The whole text is worth reading (only 4pp), but one direction for further research -- which the authors call 'thin patterns' -- stuck out in my mind:

While design patterns have been extremely successful in helping programmers write highly-manageable code, they are the root causes of many types of runtime bloat. In many large applications, for instance, in order to implement a visitor pattern, the programmer uses inner classes to represent different kinds of visitors, which contain nothing but a visit method. Such a visitor class can be instantiated an extremely large number of times (e.g., the allocation sites are located in loops with many layers of nesting), and all objects created are identical: they have no data and are used only for dynamic dispatch. It is not free to create and deallocate these objects, and significant overhead reduction can be seen when we use only the method without creating objects.

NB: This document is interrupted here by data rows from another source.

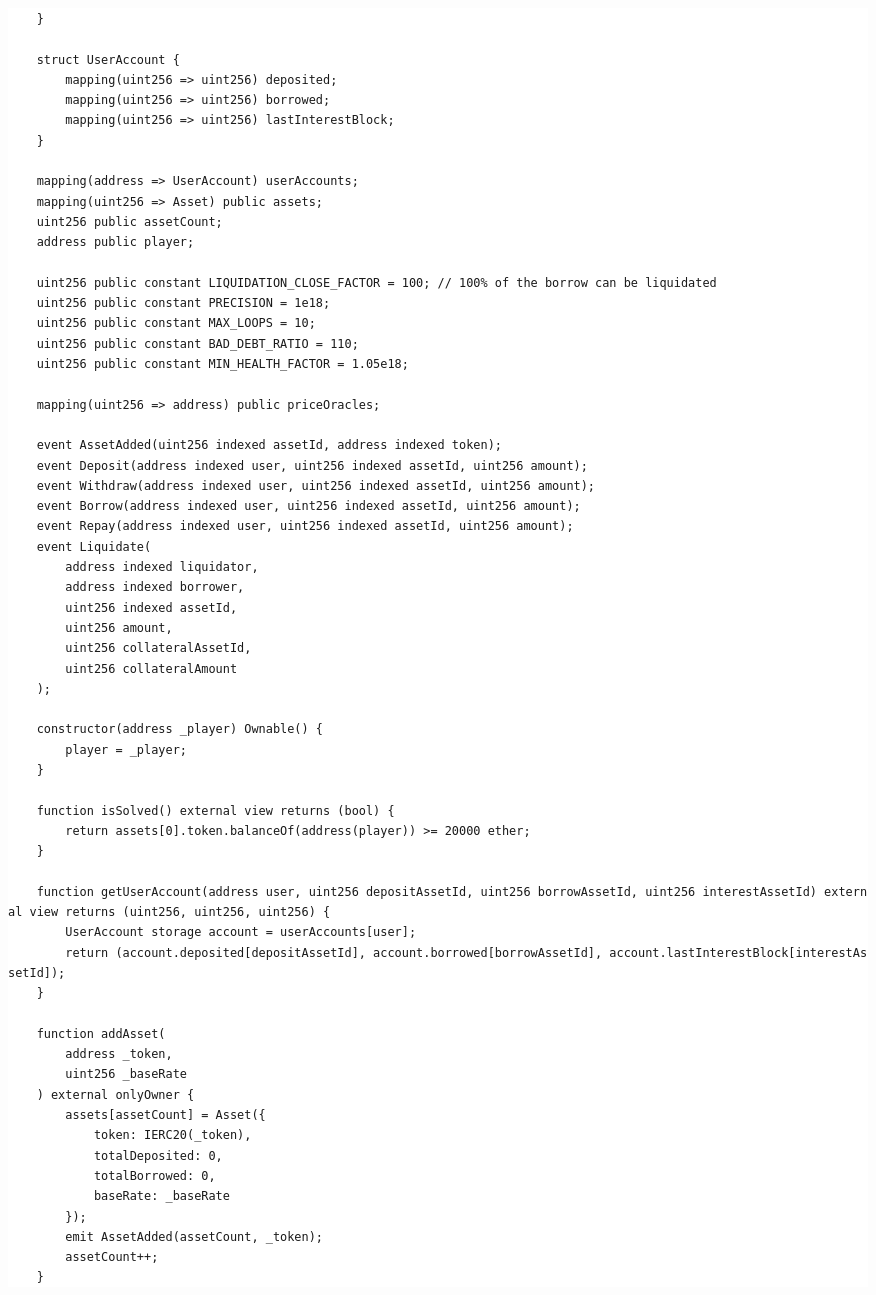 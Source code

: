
 ```solidity
    }

    struct UserAccount {
        mapping(uint256 => uint256) deposited;
        mapping(uint256 => uint256) borrowed;
        mapping(uint256 => uint256) lastInterestBlock;
    }

    mapping(address => UserAccount) userAccounts;
    mapping(uint256 => Asset) public assets;
    uint256 public assetCount;
    address public player;

    uint256 public constant LIQUIDATION_CLOSE_FACTOR = 100; // 100% of the borrow can be liquidated
    uint256 public constant PRECISION = 1e18;
    uint256 public constant MAX_LOOPS = 10;
    uint256 public constant BAD_DEBT_RATIO = 110;
    uint256 public constant MIN_HEALTH_FACTOR = 1.05e18;

    mapping(uint256 => address) public priceOracles;

    event AssetAdded(uint256 indexed assetId, address indexed token);
    event Deposit(address indexed user, uint256 indexed assetId, uint256 amount);
    event Withdraw(address indexed user, uint256 indexed assetId, uint256 amount);
    event Borrow(address indexed user, uint256 indexed assetId, uint256 amount);
    event Repay(address indexed user, uint256 indexed assetId, uint256 amount);
    event Liquidate(
        address indexed liquidator,
        address indexed borrower,
        uint256 indexed assetId,
        uint256 amount,
        uint256 collateralAssetId,
        uint256 collateralAmount
    );

    constructor(address _player) Ownable() {
        player = _player;
    }

    function isSolved() external view returns (bool) {
        return assets[0].token.balanceOf(address(player)) >= 20000 ether;
    }

    function getUserAccount(address user, uint256 depositAssetId, uint256 borrowAssetId, uint256 interestAssetId) external view returns (uint256, uint256, uint256) {
        UserAccount storage account = userAccounts[user];
        return (account.deposited[depositAssetId], account.borrowed[borrowAssetId], account.lastInterestBlock[interestAssetId]);
    }

    function addAsset(
        address _token,
        uint256 _baseRate
    ) external onlyOwner {
        assets[assetCount] = Asset({
            token: IERC20(_token),
            totalDeposited: 0,
            totalBorrowed: 0,
            baseRate: _baseRate
        });
        emit AssetAdded(assetCount, _token);
        assetCount++;
    }
``` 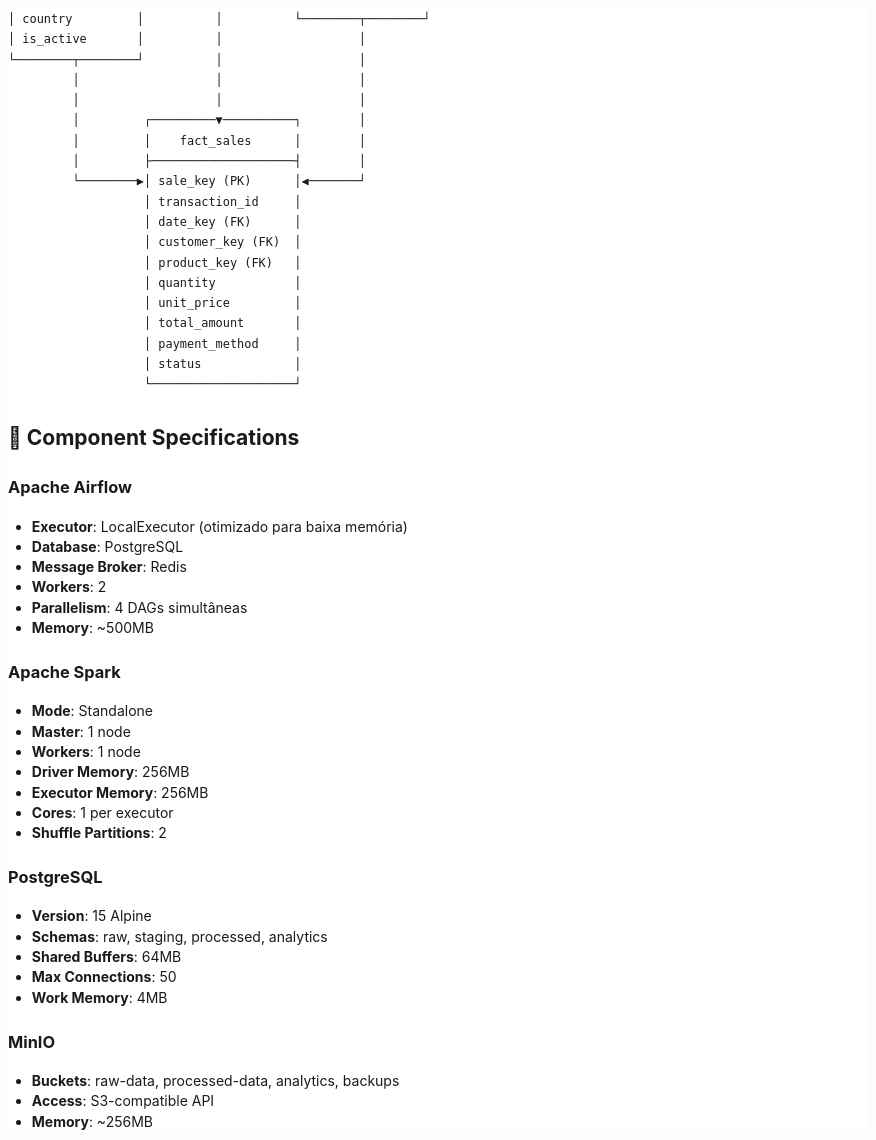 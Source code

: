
 ```
│ country         │          │          └────────┬────────┘
│ is_active       │          │                   │
└────────┬────────┘          │                   │
         │                   │                   │
         │                   │                   │
         │         ┌─────────▼──────────┐        │
         │         │    fact_sales      │        │
         │         ├────────────────────┤        │
         └────────▶│ sale_key (PK)      │◀───────┘
                   │ transaction_id     │
                   │ date_key (FK)      │
                   │ customer_key (FK)  │
                   │ product_key (FK)   │
                   │ quantity           │
                   │ unit_price         │
                   │ total_amount       │
                   │ payment_method     │
                   │ status             │
                   └────────────────────┘
```

## 🔧 Component Specifications

### Apache Airflow
- **Executor**: LocalExecutor (otimizado para baixa memória)
- **Database**: PostgreSQL
- **Message Broker**: Redis
- **Workers**: 2
- **Parallelism**: 4 DAGs simultâneas
- **Memory**: ~500MB

### Apache Spark
- **Mode**: Standalone
- **Master**: 1 node
- **Workers**: 1 node
- **Driver Memory**: 256MB
- **Executor Memory**: 256MB
- **Cores**: 1 per executor
- **Shuffle Partitions**: 2

### PostgreSQL
- **Version**: 15 Alpine
- **Schemas**: raw, staging, processed, analytics
- **Shared Buffers**: 64MB
- **Max Connections**: 50
- **Work Memory**: 4MB

### MinIO
- **Buckets**: raw-data, processed-data, analytics, backups
- **Access**: S3-compatible API
- **Memory**: ~256MB
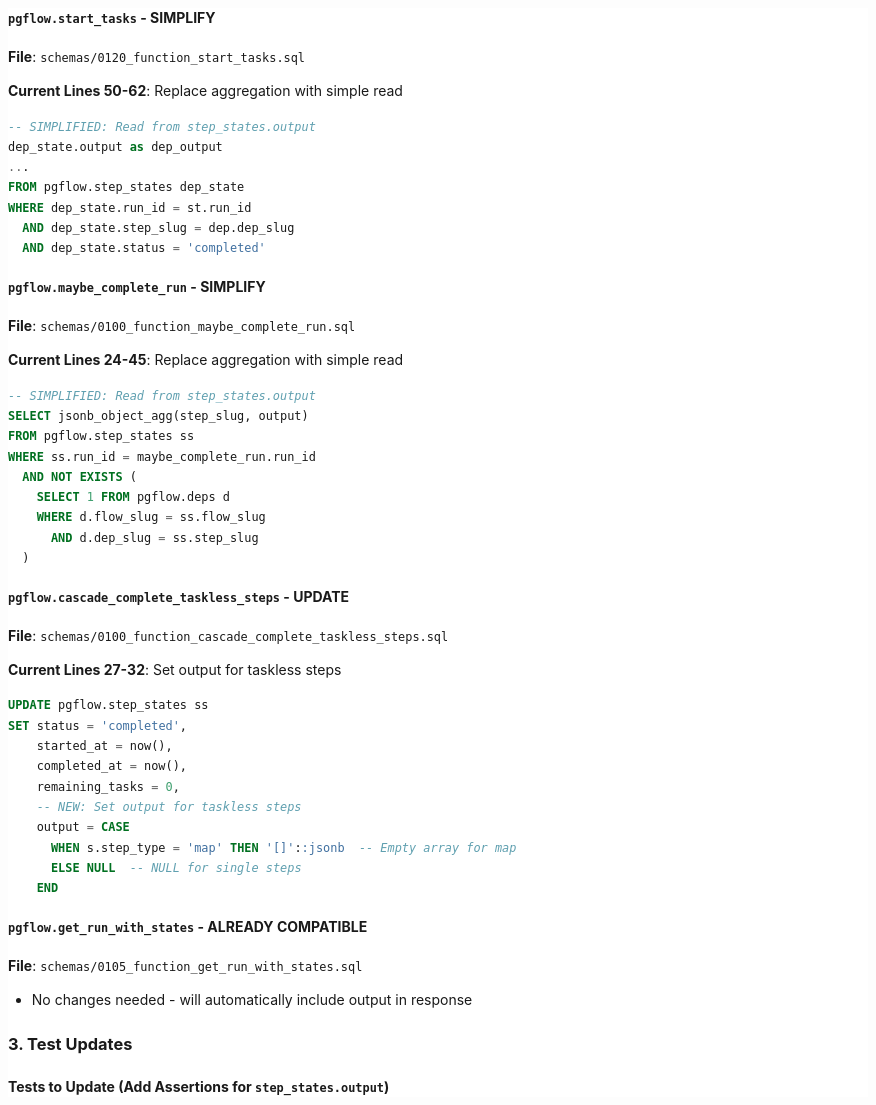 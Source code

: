 #### `pgflow.start_tasks` - SIMPLIFY
**File**: `schemas/0120_function_start_tasks.sql`

**Current Lines 50-62**: Replace aggregation with simple read
```sql
-- SIMPLIFIED: Read from step_states.output
dep_state.output as dep_output
...
FROM pgflow.step_states dep_state
WHERE dep_state.run_id = st.run_id
  AND dep_state.step_slug = dep.dep_slug
  AND dep_state.status = 'completed'
```

#### `pgflow.maybe_complete_run` - SIMPLIFY
**File**: `schemas/0100_function_maybe_complete_run.sql`

**Current Lines 24-45**: Replace aggregation with simple read
```sql
-- SIMPLIFIED: Read from step_states.output
SELECT jsonb_object_agg(step_slug, output)
FROM pgflow.step_states ss
WHERE ss.run_id = maybe_complete_run.run_id
  AND NOT EXISTS (
    SELECT 1 FROM pgflow.deps d
    WHERE d.flow_slug = ss.flow_slug
      AND d.dep_slug = ss.step_slug
  )
```

#### `pgflow.cascade_complete_taskless_steps` - UPDATE
**File**: `schemas/0100_function_cascade_complete_taskless_steps.sql`

**Current Lines 27-32**: Set output for taskless steps
```sql
UPDATE pgflow.step_states ss
SET status = 'completed',
    started_at = now(),
    completed_at = now(),
    remaining_tasks = 0,
    -- NEW: Set output for taskless steps
    output = CASE
      WHEN s.step_type = 'map' THEN '[]'::jsonb  -- Empty array for map
      ELSE NULL  -- NULL for single steps
    END
```

#### `pgflow.get_run_with_states` - ALREADY COMPATIBLE
**File**: `schemas/0105_function_get_run_with_states.sql`
- No changes needed - will automatically include output in response

### 3. Test Updates

#### Tests to Update (Add Assertions for `step_states.output`)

Future research on patterns may consider the creation of a few specialized versions for each existing pattern (i.e., thin patterns), which provides different tradeoffs between inefficiency and modularity. On the compiler side, pattern-aware optimization techniques could be expected to remove inefficiencies and generate higher-quality code.

This sounded exciting, so I did a quick lit search and couldn't find any follow-up. So I emailed one of the authors, who replied (super-amazingly-quickly) and confirmed that he also doesn't know of any more recent research in this direction.

But plenty of experienced Java devs have thought long and hard about the performance effects of using design patterns. You know better than most how to write performant Java and not reinvent the wheel at the same time.

So here's a hopefully-fruitful query:

Have you run into significant bloat caused by sloppy use of design patterns? If so, have you developed more specialized patterns optimized for your applications?